| YOUR ASSIGNMENT |
In full and word for word, give the records again.

| DATA |
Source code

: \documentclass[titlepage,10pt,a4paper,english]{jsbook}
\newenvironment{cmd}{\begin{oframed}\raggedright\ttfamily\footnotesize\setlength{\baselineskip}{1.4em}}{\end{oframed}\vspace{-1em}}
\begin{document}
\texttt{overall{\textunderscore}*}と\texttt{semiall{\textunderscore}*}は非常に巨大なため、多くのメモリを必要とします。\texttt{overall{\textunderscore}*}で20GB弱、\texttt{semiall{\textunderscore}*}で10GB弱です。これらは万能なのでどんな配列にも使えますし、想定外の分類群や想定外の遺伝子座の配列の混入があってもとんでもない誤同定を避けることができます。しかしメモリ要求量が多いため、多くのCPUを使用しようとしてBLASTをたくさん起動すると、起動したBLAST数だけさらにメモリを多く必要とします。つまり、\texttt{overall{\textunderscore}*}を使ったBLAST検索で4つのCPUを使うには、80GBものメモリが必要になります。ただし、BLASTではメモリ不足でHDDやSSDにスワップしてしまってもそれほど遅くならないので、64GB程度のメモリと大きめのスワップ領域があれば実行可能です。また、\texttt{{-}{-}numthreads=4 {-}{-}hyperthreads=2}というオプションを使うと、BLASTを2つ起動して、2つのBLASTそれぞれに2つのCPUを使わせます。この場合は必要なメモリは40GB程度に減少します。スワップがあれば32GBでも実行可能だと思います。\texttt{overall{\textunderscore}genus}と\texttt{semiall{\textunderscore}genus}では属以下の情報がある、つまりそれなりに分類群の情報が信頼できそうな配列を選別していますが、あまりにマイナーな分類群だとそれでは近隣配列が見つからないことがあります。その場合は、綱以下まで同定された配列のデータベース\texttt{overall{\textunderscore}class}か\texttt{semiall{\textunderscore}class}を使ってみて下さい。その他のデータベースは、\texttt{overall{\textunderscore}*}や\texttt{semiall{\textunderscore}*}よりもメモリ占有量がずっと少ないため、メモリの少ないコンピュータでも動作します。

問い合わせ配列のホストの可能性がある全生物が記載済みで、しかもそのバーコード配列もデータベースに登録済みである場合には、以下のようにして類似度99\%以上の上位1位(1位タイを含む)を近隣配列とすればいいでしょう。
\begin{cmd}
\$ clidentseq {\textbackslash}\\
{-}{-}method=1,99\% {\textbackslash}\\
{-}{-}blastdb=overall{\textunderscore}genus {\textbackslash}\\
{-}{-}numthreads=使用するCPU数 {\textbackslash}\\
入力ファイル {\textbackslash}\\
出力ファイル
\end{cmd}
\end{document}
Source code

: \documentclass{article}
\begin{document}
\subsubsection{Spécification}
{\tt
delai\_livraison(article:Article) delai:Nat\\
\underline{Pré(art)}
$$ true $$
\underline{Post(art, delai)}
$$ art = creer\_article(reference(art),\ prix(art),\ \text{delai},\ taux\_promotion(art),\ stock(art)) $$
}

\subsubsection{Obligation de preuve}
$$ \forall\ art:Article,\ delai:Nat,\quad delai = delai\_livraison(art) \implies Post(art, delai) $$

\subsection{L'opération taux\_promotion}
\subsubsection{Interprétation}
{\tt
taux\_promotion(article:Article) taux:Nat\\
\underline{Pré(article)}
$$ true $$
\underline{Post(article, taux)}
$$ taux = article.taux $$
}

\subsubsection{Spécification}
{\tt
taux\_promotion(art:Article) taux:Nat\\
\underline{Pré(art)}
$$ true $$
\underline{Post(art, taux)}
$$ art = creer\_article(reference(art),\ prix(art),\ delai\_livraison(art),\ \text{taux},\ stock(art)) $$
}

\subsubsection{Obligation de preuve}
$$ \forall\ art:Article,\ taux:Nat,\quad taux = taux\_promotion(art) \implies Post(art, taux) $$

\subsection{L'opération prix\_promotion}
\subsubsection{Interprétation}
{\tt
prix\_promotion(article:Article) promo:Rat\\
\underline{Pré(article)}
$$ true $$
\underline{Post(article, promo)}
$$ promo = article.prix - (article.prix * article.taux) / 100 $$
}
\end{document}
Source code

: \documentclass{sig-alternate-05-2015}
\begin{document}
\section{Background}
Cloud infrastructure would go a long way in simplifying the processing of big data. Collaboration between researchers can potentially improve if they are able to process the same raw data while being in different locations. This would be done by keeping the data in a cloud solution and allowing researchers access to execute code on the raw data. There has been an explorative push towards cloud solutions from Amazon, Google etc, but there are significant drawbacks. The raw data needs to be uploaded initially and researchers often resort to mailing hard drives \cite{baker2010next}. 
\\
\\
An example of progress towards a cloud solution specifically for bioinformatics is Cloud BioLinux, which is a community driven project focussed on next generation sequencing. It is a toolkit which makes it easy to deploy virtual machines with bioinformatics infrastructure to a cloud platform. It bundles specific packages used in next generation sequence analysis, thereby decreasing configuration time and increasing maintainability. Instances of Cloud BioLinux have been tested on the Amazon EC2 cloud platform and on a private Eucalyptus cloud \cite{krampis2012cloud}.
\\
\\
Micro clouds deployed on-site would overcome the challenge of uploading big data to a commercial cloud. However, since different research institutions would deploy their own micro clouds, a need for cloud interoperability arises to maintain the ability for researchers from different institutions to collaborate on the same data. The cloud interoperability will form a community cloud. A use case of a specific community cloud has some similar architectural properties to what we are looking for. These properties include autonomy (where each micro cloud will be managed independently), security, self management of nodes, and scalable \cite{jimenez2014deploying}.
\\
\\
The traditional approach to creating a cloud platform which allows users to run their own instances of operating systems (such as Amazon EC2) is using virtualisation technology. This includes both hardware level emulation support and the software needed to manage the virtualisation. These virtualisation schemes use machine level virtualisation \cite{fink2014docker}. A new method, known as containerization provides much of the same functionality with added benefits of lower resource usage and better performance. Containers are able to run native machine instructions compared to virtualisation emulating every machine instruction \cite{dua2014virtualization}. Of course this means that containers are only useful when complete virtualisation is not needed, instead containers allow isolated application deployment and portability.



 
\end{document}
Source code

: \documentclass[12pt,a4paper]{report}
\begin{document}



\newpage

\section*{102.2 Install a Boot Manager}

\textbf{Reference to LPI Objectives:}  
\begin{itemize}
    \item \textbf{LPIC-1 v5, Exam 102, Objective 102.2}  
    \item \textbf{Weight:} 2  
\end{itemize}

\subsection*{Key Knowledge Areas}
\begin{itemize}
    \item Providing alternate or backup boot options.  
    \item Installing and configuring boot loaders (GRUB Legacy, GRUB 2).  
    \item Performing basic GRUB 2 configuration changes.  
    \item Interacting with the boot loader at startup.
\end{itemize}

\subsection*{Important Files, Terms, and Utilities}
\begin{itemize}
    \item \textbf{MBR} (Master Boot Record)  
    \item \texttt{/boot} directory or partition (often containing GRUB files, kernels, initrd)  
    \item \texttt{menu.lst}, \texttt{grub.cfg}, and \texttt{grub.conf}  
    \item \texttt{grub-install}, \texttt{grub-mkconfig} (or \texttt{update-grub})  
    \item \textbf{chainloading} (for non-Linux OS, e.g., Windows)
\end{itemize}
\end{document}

| RESULT FOR THIS TASK |
Source code

: \documentclass[titlepage,10pt,a4paper,english]{jsbook}
\newenvironment{cmd}{\begin{oframed}\raggedright\ttfamily\footnotesize\setlength{\baselineskip}{1.4em}}{\end{oframed}\vspace{-1em}}
\begin{document}
\texttt{overall{\textunderscore}*}と\texttt{semiall{\textunderscore}*}は非常に巨大なため、多くのメモリを必要とします。\texttt{overall{\textunderscore}*}で20GB弱、\texttt{semiall{\textunderscore}*}で10GB弱です。これらは万能なのでどんな配列にも使えますし、想定外の分類群や想定外の遺伝子座の配列の混入があってもとんでもない誤同定を避けることができます。しかしメモリ要求量が多いため、多くのCPUを使用しようとしてBLASTをたくさん起動すると、起動したBLAST数だけさらにメモリを多く必要とします。つまり、\texttt{overall{\textunderscore}*}を使ったBLAST検索で4つのCPUを使うには、80GBものメモリが必要になります。ただし、BLASTではメモリ不足でHDDやSSDにスワップしてしまってもそれほど遅くならないので、64GB程度のメモリと大きめのスワップ領域があれば実行可能です。また、\texttt{{-}{-}numthreads=4 {-}{-}hyperthreads=2}というオプションを使うと、BLASTを2つ起動して、2つのBLASTそれぞれに2つのCPUを使わせます。この場合は必要なメモリは40GB程度に減少します。スワップがあれば32GBでも実行可能だと思います。\texttt{overall{\textunderscore}genus}と\texttt{semiall{\textunderscore}genus}では属以下の情報がある、つまりそれなりに分類群の情報が信頼できそうな配列を選別していますが、あまりにマイナーな分類群だとそれでは近隣配列が見つからないことがあります。その場合は、綱以下まで同定された配列のデータベース\texttt{overall{\textunderscore}class}か\texttt{semiall{\textunderscore}class}を使ってみて下さい。その他のデータベースは、\texttt{overall{\textunderscore}*}や\texttt{semiall{\textunderscore}*}よりもメモリ占有量がずっと少ないため、メモリの少ないコンピュータでも動作します。

問い合わせ配列のホストの可能性がある全生物が記載済みで、しかもそのバーコード配列もデータベースに登録済みである場合には、以下のようにして類似度99\%以上の上位1位(1位タイを含む)を近隣配列とすればいいでしょう。
\begin{cmd}
\$ clidentseq {\textbackslash}\\
{-}{-}method=1,99\% {\textbackslash}\\
{-}{-}blastdb=overall{\textunderscore}genus {\textbackslash}\\
{-}{-}numthreads=使用するCPU数 {\textbackslash}\\
入力ファイル {\textbackslash}\\
出力ファイル
\end{cmd}
\end{document}
Source code

: \documentclass{article}
\begin{document}
\subsubsection{Spécification}
{\tt
delai\_livraison(article:Article) delai:Nat\\
\underline{Pré(art)}
$$ true $$
\underline{Post(art, delai)}
$$ art = creer\_article(reference(art),\ prix(art),\ \text{delai},\ taux\_promotion(art),\ stock(art)) $$
}

\subsubsection{Obligation de preuve}
$$ \forall\ art:Article,\ delai:Nat,\quad delai = delai\_livraison(art) \implies Post(art, delai) $$

\subsection{L'opération taux\_promotion}
\subsubsection{Interprétation}
{\tt
taux\_promotion(article:Article) taux:Nat\\
\underline{Pré(article)}
$$ true $$
\underline{Post(article, taux)}
$$ taux = article.taux $$
}

\subsubsection{Spécification}
{\tt
taux\_promotion(art:Article) taux:Nat\\
\underline{Pré(art)}
$$ true $$
\underline{Post(art, taux)}
$$ art = creer\_article(reference(art),\ prix(art),\ delai\_livraison(art),\ \text{taux},\ stock(art)) $$
}

\subsubsection{Obligation de preuve}
$$ \forall\ art:Article,\ taux:Nat,\quad taux = taux\_promotion(art) \implies Post(art, taux) $$

\subsection{L'opération prix\_promotion}
\subsubsection{Interprétation}
{\tt
prix\_promotion(article:Article) promo:Rat\\
\underline{Pré(article)}
$$ true $$
\underline{Post(article, promo)}
$$ promo = article.prix - (article.prix * article.taux) / 100 $$
}
\end{document}
Source code

: \documentclass{sig-alternate-05-2015}
\begin{document}
\section{Background}
Cloud infrastructure would go a long way in simplifying the processing of big data. Collaboration between researchers can potentially improve if they are able to process the same raw data while being in different locations. This would be done by keeping the data in a cloud solution and allowing researchers access to execute code on the raw data. There has been an explorative push towards cloud solutions from Amazon, Google etc, but there are significant drawbacks. The raw data needs to be uploaded initially and researchers often resort to mailing hard drives \cite{baker2010next}. 
\\
\\
An example of progress towards a cloud solution specifically for bioinformatics is Cloud BioLinux, which is a community driven project focussed on next generation sequencing. It is a toolkit which makes it easy to deploy virtual machines with bioinformatics infrastructure to a cloud platform. It bundles specific packages used in next generation sequence analysis, thereby decreasing configuration time and increasing maintainability. Instances of Cloud BioLinux have been tested on the Amazon EC2 cloud platform and on a private Eucalyptus cloud \cite{krampis2012cloud}.
\\
\\
Micro clouds deployed on-site would overcome the challenge of uploading big data to a commercial cloud. However, since different research institutions would deploy their own micro clouds, a need for cloud interoperability arises to maintain the ability for researchers from different institutions to collaborate on the same data. The cloud interoperability will form a community cloud. A use case of a specific community cloud has some similar architectural properties to what we are looking for. These properties include autonomy (where each micro cloud will be managed independently), security, self management of nodes, and scalable \cite{jimenez2014deploying}.
\\
\\
The traditional approach to creating a cloud platform which allows users to run their own instances of operating systems (such as Amazon EC2) is using virtualisation technology. This includes both hardware level emulation support and the software needed to manage the virtualisation. These virtualisation schemes use machine level virtualisation \cite{fink2014docker}. A new method, known as containerization provides much of the same functionality with added benefits of lower resource usage and better performance. Containers are able to run native machine instructions compared to virtualisation emulating every machine instruction \cite{dua2014virtualization}. Of course this means that containers are only useful when complete virtualisation is not needed, instead containers allow isolated application deployment and portability.



 
\end{document}
Source code

: \documentclass[12pt,a4paper]{report}
\begin{document}



\newpage

\section*{102.2 Install a Boot Manager}

\textbf{Reference to LPI Objectives:}  
\begin{itemize}
    \item \textbf{LPIC-1 v5, Exam 102, Objective 102.2}  
    \item \textbf{Weight:} 2  
\end{itemize}

\subsection*{Key Knowledge Areas}
\begin{itemize}
    \item Providing alternate or backup boot options.  
    \item Installing and configuring boot loaders (GRUB Legacy, GRUB 2).  
    \item Performing basic GRUB 2 configuration changes.  
    \item Interacting with the boot loader at startup.
\end{itemize}

\subsection*{Important Files, Terms, and Utilities}
\begin{itemize}
    \item \textbf{MBR} (Master Boot Record)  
    \item \texttt{/boot} directory or partition (often containing GRUB files, kernels, initrd)  
    \item \texttt{menu.lst}, \texttt{grub.cfg}, and \texttt{grub.conf}  
    \item \texttt{grub-install}, \texttt{grub-mkconfig} (or \texttt{update-grub})  
    \item \textbf{chainloading} (for non-Linux OS, e.g., Windows)
\end{itemize}
\end{document}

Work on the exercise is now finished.